[ACTION ITEM]
Copy out, from the data below, each line in which the word "texttt" occurs.

[RAW DATA]
= Beginning of Section =

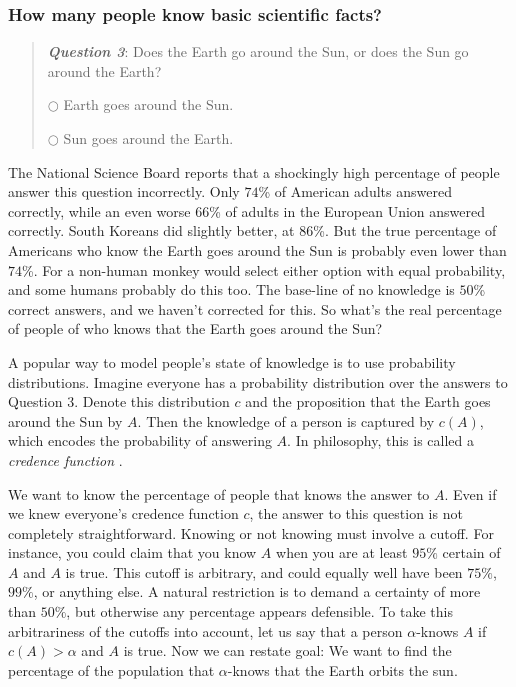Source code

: \subsubsection{How many people know basic scientific facts?}
\begin{quote}
\textbf{\emph{Question 3}}: Does the Earth go around the Sun, or does
the Sun go around the Earth?

\medskip

$\bigcirc$ Earth goes around the Sun.

$\bigcirc$ Sun goes around the Earth.
\end{quote}
The National Science Board \citeyear[Table 7-8]{National_Science_Board2014-yl}
reports that a shockingly high percentage of people answer this question incorrectly. Only $74$\% of American adults answered correctly, while an even worse $66$\% of adults in the European Union answered correctly. South Koreans did slightly better, at $86$\%. But the true percentage of Americans who know the Earth goes around the Sun is probably even lower than $74$\%. For a non-human monkey would select either option with equal probability, and some humans probably do this too. The base-line of no knowledge is $50$\% correct answers, and we haven't corrected for this. So what's the real percentage of people of who knows that the Earth goes around the Sun? 

A popular way to model people's state of knowledge is to use probability distributions. Imagine everyone has a probability distribution over the answers to Question 3. Denote this distribution $c$ and the proposition that the Earth goes around the Sun by $A$. Then the knowledge of a person is captured by $c(A)$, which encodes the probability of answering $A$. In philosophy, this is called a \emph{credence function} \parencite{Pettigrew2019-rk}.

We want to know the percentage of people that knows the answer to $A$. Even if we knew everyone's credence function $c$, the answer to this question is not completely straightforward. Knowing or not knowing must involve a cutoff. For instance, you could claim that you know $A$ when you are at least $95\%$ certain of $A$ and $A$ is true. This cutoff is arbitrary, and could equally well have been $75\%$, $99\%$, or anything else. A natural restriction is to demand a certainty of more than $50\%$, but otherwise any percentage appears defensible. To take this arbitrariness of the cutoffs into account, let us say that a person $\alpha$-knows $A$ if $c(A)>\alpha$ and $A$ is true. Now we can restate goal: We want to find the percentage of the population that $\alpha$-knows that the Earth orbits the sun.

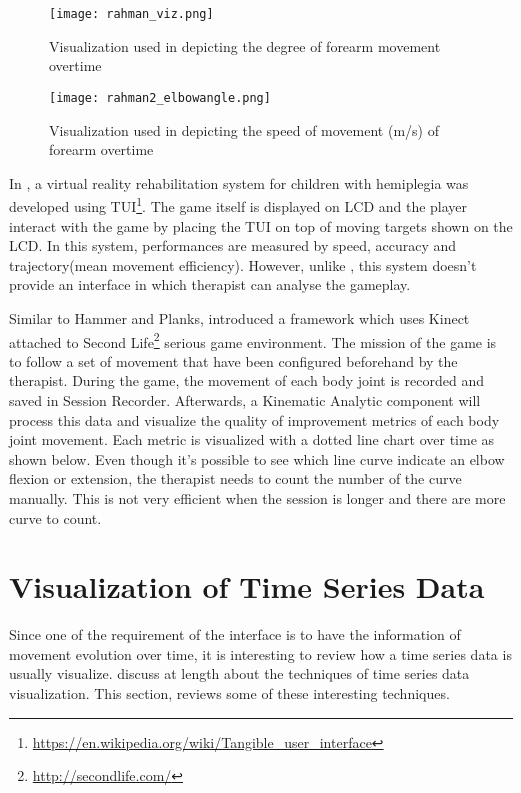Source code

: \begin{figure}
\centering
\texttt{[image: rahman\_viz.png]}
\caption{Visualization used in \cite{rahman} depicting the degree of forearm movement overtime}
\end{figure}

\begin{figure}
\centering
\texttt{[image: rahman2\_elbowangle.png]}
\caption{Visualization used in \cite{rahman2} depicting the speed of movement (m/s) of forearm overtime}
\end{figure}

In \cite{green}, a virtual reality rehabilitation system for children with hemiplegia was developed using TUI\footnote{\url{https://en.wikipedia.org/wiki/Tangible_user_interface}}. The game itself is displayed on LCD and the player interact with the game by placing the TUI on top of moving targets shown on the LCD. In this system, performances are measured by speed, accuracy and trajectory(mean movement efficiency). However, unlike \cite{rahman}, this system doesn't provide an interface in which therapist can analyse the gameplay.

Similar to Hammer and Planks, \cite{rahman2} introduced a framework which uses Kinect attached to Second Life\footnote{\url{http://secondlife.com/}} serious game environment. The mission of the game is to follow a set of movement that have been configured beforehand by the therapist. During the game, the movement of each body joint  is recorded and saved in Session Recorder. Afterwards, a Kinematic Analytic component will process this data and visualize the quality of improvement metrics of each body joint movement. Each metric is visualized with a dotted line chart over time as shown below. Even though it's possible to  see which line curve indicate an elbow flexion or extension, the therapist needs to count the number of the curve manually. This is not very efficient when the session is longer and there are more curve to count.

\section{Visualization of Time Series Data}

Since one of the requirement of the interface is to have the information of movement evolution over time, it is interesting to review how a time series data is usually visualize. \cite{aigner} discuss at length about the techniques of time series data visualization. This section, reviews some of these interesting techniques.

= End of Section =

[WRITTEN RESPONSE]
\texttt{[image: rahman\_viz.png]}
\texttt{[image: rahman2\_elbowangle.png]}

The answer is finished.